Para construir su acercamiento, Ávila Espinosa recurre a entrevistas directas con algunas de las mujeres que sobrevivieron al líder tras su asesinato en la emboscada tendida contra él en la hacienda de Chinameca, esto el 10 de abril de 1919. Los diálogos son parte de archivos públicos, no del propio autor con las protagonistas. La reconstrucción de la vida cotidiana en la que se movió Zapata con su ejército tiene, por ello, marcados tintes de oralidad, como en este pasaje salpicado de abundantes nahuatlismos, y así casi todo lo citado in extenso dentro del libro: “Del lado izquierdo del corredor estaba la cocina y también del lado izquierdo de la puerta de esta se encontraba en el interior el tlecuil o fogón sobre el que se colocaba el comal de barro para hacer las tortillas, el tazcal para guardarlas y los tenamaztles, que son tres piedras colocadas de modo que puedan ponerse sobre ellas las ollas al fuego; una tinaja grande para agua, el metate, el molcajete y, colgando del techo, un garabato de madera en donde siempre tenían carne seca o longaniza”.

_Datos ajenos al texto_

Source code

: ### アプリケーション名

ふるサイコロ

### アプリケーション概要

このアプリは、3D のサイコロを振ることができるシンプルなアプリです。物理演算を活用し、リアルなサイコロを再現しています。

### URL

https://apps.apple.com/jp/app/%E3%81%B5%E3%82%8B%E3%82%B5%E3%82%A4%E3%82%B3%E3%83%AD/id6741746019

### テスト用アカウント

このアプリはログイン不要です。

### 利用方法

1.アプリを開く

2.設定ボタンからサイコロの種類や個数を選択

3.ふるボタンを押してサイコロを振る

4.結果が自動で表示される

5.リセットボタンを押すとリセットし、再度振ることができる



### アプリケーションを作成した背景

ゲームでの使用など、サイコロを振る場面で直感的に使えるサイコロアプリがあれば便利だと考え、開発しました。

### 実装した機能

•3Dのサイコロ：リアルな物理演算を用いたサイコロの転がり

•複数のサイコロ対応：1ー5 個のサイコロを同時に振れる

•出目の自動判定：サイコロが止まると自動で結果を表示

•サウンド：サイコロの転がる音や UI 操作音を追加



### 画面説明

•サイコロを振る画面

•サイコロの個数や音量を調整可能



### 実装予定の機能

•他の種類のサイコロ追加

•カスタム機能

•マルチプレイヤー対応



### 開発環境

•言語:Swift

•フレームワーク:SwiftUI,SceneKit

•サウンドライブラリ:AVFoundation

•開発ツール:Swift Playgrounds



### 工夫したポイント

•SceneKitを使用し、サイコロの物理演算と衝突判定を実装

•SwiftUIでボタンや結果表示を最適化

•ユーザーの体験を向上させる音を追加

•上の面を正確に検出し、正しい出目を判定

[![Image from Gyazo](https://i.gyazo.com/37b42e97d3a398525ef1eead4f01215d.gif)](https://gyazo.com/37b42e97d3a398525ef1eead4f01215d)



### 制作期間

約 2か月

No se percibe en las declaraciones un mal recuerdo de Zapata, ni en lo sentimental ni en lo político. De hecho, su ruptura con Madero —quien fue padrino en su primera boda— fue más consecuencia de los enemigos que mediaron entre ellos que de ellos mismos: “La relación entre Madero y Zapata fue compleja. Los dos eran hombres sinceros, bienintencionados y preocupados por el bienestar de los demás. Había una simpatía y un respeto mutuos. No obstante, representaban mundos diferentes. Zapata era un campesino del centro sur de México, representante de una cultura tradicional de apego a la tierra y a sus comunidades. La tierra era un medio para obtener el sustento diario, no para acumular riqueza. Madero era un próspero hacendado norteño, miembro de una de las familias más ricas del norte del país, con una visión de la agricultura como empresa productiva, tecnificada y comercial”.

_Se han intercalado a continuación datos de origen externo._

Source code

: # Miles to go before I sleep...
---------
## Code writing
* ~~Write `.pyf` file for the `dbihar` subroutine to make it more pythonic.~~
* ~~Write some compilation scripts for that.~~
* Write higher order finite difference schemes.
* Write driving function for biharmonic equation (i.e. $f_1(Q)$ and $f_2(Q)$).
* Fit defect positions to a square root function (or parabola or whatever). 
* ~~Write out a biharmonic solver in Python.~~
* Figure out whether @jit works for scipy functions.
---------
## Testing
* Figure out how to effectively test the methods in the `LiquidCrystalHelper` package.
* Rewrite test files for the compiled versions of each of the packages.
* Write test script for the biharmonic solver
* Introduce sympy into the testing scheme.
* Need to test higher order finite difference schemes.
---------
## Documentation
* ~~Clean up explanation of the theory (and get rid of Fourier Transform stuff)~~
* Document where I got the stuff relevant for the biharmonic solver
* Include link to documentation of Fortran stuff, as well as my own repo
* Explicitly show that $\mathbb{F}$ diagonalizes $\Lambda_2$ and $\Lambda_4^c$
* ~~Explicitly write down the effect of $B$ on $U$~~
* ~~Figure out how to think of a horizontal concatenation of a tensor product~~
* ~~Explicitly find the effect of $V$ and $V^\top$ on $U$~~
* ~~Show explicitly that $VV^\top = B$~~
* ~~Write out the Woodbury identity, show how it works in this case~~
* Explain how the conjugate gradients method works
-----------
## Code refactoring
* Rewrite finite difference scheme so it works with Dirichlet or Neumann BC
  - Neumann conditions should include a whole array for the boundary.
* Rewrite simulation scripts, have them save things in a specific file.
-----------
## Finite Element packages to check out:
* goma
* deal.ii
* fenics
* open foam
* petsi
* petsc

En los sobresaltos de la lucha revolucionaria que a la postre lo convertiría en leyenda, Zapata se dio tiempo para amar con cuerpo y alma. Ingresar a este sector de su biografía es humanizarlo, es regresarlo a su complejidad, es fundir su bronce para convertirlo en carne y hueso, es perfilarlo tan acertado y falible como cualquier otro ser humano.